DeWitt et al. (2025) - Fractal Dimensions
Fractal dimensions for cloud field characterization. EGUsphere https://doi.org/10.5194/egusphere-2025-3486
As clouds sizes and shapes become better resolved by numerical climate models, objective metrics are required to evaluate whether simulations satisfactorily reflect observations. However, even the most recent cloud classification schemes rely on quite subjectively defined visual categories that lack any direct connection to the underlying physics. The fractal dimension of cloud fields has been used to provide a more objective footing. But, as we describe here, there are a wide range of largely unrecognized subtleties to such analyses that must be considered prior to obtaining meaningfully quantitative results. Methods are described for calculating two distinct types of fractal dimension: an individual fractal dimension Di representing the roughness of individual cloud edges, and an ensemble fractal dimension De characterizing how cloud fields organize hierarchically across spatial scales.
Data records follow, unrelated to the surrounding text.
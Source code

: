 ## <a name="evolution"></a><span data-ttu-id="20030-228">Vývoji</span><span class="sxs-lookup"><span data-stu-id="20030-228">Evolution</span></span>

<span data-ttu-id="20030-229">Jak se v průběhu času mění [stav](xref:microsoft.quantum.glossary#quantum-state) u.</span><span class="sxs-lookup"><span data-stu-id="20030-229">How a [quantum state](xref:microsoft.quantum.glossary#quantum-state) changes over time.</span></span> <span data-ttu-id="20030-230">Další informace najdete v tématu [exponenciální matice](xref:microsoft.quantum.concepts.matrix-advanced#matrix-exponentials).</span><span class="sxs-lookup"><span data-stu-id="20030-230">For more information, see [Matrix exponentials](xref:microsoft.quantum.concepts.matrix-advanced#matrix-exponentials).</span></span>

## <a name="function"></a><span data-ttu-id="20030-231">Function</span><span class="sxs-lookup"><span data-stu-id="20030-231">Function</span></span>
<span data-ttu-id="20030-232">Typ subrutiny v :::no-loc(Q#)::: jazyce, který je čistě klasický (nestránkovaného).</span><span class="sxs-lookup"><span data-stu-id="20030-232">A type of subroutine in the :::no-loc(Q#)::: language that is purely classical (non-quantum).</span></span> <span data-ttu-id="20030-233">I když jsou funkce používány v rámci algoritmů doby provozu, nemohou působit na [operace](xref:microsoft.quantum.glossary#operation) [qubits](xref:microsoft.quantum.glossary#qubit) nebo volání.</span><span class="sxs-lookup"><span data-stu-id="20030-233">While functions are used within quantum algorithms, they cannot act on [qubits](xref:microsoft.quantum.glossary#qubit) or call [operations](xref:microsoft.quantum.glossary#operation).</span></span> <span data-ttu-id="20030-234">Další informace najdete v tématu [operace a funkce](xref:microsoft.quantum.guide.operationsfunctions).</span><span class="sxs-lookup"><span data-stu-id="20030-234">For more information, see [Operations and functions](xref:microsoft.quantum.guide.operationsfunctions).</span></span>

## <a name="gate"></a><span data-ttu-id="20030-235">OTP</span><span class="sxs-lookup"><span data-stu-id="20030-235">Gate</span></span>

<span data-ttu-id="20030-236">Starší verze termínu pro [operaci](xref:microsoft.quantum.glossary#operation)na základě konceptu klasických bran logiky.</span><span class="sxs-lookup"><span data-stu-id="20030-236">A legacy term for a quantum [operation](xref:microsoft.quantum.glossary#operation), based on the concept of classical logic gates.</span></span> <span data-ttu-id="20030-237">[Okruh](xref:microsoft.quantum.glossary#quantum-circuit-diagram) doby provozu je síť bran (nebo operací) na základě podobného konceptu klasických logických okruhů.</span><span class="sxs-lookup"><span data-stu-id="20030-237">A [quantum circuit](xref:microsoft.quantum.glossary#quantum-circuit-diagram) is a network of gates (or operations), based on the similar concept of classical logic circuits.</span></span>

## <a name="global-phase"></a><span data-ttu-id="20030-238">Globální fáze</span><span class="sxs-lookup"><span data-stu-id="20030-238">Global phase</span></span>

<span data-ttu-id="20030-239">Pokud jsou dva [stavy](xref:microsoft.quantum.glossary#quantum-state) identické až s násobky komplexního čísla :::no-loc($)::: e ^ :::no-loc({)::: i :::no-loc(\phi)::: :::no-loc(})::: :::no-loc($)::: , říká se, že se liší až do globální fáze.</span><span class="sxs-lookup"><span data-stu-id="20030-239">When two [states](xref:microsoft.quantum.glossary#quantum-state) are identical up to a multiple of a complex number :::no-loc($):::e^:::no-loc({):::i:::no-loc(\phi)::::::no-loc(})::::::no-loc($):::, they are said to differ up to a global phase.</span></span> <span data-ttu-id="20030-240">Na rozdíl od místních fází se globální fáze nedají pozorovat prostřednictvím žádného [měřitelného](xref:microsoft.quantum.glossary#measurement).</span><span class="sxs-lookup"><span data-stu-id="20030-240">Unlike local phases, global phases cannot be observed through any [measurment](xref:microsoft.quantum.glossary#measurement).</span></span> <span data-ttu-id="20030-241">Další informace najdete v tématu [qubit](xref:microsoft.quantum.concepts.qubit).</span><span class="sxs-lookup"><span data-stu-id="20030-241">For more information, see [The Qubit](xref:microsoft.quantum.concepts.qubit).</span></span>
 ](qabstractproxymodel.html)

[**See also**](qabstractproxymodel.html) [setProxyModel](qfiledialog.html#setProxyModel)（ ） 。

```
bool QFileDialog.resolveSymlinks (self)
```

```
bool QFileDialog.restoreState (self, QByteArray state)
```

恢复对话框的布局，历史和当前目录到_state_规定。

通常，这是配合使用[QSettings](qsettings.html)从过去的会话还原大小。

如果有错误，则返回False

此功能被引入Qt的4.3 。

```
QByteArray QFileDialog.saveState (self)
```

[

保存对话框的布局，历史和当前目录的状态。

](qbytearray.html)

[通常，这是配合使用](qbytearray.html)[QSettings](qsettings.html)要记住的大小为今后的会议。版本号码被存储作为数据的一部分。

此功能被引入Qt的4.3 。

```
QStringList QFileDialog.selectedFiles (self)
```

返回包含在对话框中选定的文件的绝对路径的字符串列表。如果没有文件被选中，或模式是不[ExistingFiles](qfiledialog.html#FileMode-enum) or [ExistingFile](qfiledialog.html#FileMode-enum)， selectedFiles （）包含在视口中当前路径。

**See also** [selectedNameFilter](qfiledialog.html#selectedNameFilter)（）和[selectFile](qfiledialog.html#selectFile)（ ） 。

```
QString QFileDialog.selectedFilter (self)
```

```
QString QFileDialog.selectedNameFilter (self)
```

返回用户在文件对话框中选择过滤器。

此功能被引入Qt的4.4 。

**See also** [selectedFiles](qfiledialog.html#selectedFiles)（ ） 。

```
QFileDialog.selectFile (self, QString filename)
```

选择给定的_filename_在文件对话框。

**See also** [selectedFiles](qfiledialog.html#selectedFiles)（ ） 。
Both have the advantage that they can be linked to physical symmetry principles, but De is argued to be better suited for observational validation of simulated collections of clouds, particularly when it is calculated using a straightforward correlation integral method. A remaining challenge is an observed sensitivity of calculated values of De to subjective choices of the reflectivity threshold used to distinguish clouds from clear skies. We advocate that, in the interests of maximizing objectivity, future work should consider treating cloud ensembles as continuous reflectivity fields rather than collections of discrete objects.